Une rapide utilisation des moteurs de recherches disponibles sur internet permet par exemple de retrouver la trace d’un compte-rendu de Maurice Sartre (historien spécialiste du Proche-Orient hellénistique) paru dans les colonnes du journal Le Monde du 17 juillet 1998 à propos d’un livre de la même Violaine Vanoyeke sur les Ptolémées (« Les Ptolémées, derniers pharaons d'Égypte », paru en 1998 aux éditions Tallandier). Je ne saurais mieux dire que le célèbre historien et je reproduis donc le paragraphe final de son compte-rendu, sans oublier de le placer entre les guillemets qui permettent - Violaine Vanoyeke devrait s’en souvenir - de rendre à César ce qui est à César… :

 

« On pourrait faire silence sur un ouvrage aussi nul sur le plan historique si l'historien ne se révoltait devant le mépris du lecteur qu'implique une telle publication.
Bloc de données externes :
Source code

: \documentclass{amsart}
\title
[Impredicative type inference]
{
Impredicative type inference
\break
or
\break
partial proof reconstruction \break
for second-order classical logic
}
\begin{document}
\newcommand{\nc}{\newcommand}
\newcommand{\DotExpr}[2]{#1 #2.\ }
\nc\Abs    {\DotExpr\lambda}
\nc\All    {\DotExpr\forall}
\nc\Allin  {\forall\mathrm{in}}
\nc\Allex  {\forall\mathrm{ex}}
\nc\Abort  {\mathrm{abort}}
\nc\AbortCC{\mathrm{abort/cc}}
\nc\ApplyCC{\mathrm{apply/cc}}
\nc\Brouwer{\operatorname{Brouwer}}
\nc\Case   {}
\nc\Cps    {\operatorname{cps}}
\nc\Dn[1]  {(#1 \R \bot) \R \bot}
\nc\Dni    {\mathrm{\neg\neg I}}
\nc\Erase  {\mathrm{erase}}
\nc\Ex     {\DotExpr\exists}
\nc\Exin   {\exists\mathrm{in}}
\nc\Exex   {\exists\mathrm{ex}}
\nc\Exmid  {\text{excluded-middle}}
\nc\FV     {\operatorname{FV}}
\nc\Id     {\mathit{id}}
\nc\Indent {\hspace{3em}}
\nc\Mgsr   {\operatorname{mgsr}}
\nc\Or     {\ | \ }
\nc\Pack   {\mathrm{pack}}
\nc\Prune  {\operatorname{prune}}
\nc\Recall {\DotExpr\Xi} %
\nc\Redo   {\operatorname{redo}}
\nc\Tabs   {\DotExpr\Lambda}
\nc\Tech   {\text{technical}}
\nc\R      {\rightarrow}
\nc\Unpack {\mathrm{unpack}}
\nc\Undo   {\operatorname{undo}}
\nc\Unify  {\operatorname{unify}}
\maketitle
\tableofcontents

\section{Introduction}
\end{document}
Oser imprimer cela confine à l'escroquerie. Qu'on ne s'y trompe pas : cette « spécialiste » ne fait autorité qu'auprès de son éditeur ; les historiens, quant à eux, sont partagés entre l'indignation et la franche rigolade. Yahweh avait puni pharaon en infligeant à l'Egypte sept plaies terrifiantes. Tallandier en invente une huitième : elle a nom Violaine Vanoyeke » (Maurice Sartre, Le Monde 17/07/1998).